Nashville Music Garden

Start your day in this park, a unique tribute to Nashville-based and Nashville-connected musicians of all genres, with flowers named for songs and singers.

Walk over to the Music City Walk of Fame and look at all the artists who’ve made significant contributions to Nashville’s musical heritage and to the global music scene.

Time to spend: 1 hour

Country Music Hall Of Fame And Museum

Country Music Hall of Fame

Photo Credit: Cliff

This museum maintains and preserves more than 2.5 million priceless artifacts, including countless recordings and photographs, numerous stage costumes, musical instruments, automobiles, and more.

Learn about country music, its evolving history, traditions, and enduring beauty and cultural importance.

Time to spend: 1.5-2 hours

The Johnny Cash Museum

This museum was built to honor the life and music of country superstar Johnny Cash.

It features the world’s largest and most comprehensive collection of Johnny Cash memorabilia and is currently ranked the number one music museum in the world by Forbes, Condé Nast Traveler, and National Geographic Traveler.

You can also have lunch in Johnny Cash’s Kitchen & Saloon next door.

Time to spend: 45 minutes in the museum; more if you’re dining here

Ryman Auditorium

The Ryman Auditorium is famous as the site of the Grand Ole Opry for more than 30 years, but it’s so much more than that.

Ryman Auditorium

Photo Credit: Reading Tom

The story of its rise, fall, and eventual resurgence is iconic and inspiring.

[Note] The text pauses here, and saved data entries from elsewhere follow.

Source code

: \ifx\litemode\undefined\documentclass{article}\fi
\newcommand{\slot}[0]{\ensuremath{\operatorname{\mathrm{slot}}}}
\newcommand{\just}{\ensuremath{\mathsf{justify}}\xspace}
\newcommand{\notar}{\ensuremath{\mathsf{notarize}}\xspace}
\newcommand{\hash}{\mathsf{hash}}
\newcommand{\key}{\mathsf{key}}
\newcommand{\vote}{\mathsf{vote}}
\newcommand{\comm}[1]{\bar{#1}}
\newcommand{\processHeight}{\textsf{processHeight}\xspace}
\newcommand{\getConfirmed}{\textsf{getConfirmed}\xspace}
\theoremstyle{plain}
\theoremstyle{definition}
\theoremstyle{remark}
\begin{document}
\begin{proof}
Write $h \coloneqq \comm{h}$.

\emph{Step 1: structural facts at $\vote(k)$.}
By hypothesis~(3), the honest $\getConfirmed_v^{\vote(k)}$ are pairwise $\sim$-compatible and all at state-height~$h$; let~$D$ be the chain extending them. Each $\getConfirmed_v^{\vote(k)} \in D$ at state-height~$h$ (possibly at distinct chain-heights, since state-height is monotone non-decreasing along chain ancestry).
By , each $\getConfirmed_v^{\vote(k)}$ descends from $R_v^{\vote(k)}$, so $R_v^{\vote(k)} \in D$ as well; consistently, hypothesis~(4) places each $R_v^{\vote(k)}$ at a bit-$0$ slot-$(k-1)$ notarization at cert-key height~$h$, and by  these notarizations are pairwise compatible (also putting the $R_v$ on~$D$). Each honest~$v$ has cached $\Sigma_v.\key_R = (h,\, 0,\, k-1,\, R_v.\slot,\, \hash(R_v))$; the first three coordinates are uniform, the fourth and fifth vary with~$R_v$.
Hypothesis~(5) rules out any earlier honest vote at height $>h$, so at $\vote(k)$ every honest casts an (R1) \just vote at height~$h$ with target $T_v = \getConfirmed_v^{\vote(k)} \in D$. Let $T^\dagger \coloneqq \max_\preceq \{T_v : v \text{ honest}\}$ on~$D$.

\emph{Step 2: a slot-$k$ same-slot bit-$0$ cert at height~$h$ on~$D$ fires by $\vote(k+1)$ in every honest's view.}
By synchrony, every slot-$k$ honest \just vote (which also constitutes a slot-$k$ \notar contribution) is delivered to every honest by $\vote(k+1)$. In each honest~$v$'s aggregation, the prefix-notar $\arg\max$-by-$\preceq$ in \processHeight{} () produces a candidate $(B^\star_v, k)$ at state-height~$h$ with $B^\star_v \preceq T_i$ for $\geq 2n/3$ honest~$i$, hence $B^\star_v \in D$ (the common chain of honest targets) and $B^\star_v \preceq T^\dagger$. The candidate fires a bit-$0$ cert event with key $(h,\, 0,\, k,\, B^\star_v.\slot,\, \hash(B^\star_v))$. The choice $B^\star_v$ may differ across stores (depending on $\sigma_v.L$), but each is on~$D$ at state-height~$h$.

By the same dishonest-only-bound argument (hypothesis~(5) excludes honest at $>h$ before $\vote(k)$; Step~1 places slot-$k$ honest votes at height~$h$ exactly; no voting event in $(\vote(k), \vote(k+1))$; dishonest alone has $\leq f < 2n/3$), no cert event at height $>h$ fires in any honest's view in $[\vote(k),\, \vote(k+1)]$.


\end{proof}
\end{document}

Take a self-guided or guided backstage tour on this historic auditorium, and have a picture taken of you standing on the celebrated stage.

Time to spend: 1 hour 30 minutes

Musicians Hall of Fame and Museum

This museum honors all musicians regardless of genre or instrument, and the inductees are nominated by current members of the American Federation of Musicians and other industry professionals.

It also features the Grammy Museum Gallery®, which shows the history of the Grammys and offers interactive exhibits for singing, recording, and Djing.

Time to spend: 1 hour 30 minutes

Places to eat in the area

All this walking around, and you’re sure to get hungry. Here are some of the best places to eat in this area.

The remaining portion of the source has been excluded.